PROBLEM. Count every line in the following listing that contains "Uninstall", then report that count with nothing added.

+++ MATERIAL SUPPLIED +++

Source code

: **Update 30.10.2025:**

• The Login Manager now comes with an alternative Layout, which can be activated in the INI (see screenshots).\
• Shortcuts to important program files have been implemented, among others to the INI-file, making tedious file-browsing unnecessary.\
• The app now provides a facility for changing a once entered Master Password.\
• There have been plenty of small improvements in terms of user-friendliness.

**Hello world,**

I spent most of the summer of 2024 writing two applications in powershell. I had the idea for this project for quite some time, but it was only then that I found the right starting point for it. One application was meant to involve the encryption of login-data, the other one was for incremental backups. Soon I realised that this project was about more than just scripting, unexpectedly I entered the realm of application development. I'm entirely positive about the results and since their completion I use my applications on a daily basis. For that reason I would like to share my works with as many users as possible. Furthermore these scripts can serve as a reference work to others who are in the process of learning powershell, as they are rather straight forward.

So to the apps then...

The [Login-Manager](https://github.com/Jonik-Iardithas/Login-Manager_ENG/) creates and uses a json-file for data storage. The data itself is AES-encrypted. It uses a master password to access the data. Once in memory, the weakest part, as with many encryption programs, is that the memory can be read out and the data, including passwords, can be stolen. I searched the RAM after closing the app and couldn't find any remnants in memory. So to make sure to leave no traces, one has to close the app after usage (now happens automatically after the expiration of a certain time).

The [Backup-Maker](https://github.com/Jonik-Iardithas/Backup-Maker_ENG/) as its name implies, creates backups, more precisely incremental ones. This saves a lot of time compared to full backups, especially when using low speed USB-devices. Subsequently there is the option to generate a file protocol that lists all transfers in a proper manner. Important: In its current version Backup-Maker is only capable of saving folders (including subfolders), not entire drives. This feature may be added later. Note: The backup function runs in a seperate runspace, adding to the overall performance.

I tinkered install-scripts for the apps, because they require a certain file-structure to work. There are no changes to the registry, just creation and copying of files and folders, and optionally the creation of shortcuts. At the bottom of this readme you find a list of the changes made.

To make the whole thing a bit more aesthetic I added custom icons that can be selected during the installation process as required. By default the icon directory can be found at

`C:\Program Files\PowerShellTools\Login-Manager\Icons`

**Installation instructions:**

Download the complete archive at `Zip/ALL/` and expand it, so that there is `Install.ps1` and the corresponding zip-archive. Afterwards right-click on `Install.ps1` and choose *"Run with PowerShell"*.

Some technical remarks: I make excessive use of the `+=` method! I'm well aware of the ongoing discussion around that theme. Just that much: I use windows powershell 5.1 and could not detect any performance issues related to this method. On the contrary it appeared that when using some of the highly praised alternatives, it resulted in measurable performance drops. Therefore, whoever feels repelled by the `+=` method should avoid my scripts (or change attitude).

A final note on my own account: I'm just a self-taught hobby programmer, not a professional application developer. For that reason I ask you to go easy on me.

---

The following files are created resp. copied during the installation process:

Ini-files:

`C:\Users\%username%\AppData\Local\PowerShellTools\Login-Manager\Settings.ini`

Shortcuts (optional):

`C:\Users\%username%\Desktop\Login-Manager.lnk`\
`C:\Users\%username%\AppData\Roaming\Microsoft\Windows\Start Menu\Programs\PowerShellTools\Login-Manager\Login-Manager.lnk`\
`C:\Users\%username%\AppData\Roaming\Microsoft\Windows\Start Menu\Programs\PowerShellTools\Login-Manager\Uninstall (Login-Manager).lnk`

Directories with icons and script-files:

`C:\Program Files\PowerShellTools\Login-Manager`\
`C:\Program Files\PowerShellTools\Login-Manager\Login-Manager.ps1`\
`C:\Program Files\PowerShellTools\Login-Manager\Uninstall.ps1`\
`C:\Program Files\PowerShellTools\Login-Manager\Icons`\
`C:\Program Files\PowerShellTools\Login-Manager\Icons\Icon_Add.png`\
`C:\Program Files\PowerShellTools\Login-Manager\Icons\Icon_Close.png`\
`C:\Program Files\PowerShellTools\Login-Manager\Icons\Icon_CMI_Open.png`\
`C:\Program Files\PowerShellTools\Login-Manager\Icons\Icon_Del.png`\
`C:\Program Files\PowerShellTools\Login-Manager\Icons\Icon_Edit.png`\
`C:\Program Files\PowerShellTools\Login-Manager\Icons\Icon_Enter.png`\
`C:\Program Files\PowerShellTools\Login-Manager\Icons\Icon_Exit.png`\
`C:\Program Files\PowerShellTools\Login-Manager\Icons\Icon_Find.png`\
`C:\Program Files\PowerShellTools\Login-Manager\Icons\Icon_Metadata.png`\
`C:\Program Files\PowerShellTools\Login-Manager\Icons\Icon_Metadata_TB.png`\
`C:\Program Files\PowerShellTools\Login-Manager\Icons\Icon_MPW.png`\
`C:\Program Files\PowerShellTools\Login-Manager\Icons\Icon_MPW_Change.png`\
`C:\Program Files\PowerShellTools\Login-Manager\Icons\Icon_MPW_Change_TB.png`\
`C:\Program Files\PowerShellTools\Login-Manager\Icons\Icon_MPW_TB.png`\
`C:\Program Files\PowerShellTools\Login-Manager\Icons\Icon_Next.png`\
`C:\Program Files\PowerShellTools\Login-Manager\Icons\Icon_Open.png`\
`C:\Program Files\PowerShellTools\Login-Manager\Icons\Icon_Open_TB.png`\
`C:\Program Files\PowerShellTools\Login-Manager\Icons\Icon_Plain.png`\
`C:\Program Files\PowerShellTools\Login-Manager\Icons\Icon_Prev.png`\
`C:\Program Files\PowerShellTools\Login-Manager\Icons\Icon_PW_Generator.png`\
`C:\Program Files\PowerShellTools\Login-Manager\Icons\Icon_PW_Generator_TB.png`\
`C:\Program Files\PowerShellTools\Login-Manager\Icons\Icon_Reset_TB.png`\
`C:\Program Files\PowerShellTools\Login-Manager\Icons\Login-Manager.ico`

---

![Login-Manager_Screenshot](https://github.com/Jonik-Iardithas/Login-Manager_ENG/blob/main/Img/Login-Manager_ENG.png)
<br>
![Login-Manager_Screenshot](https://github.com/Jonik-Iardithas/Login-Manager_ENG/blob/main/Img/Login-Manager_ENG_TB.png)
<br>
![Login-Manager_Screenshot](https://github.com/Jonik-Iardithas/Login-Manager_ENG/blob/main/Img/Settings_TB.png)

+++

SOLUTION. 2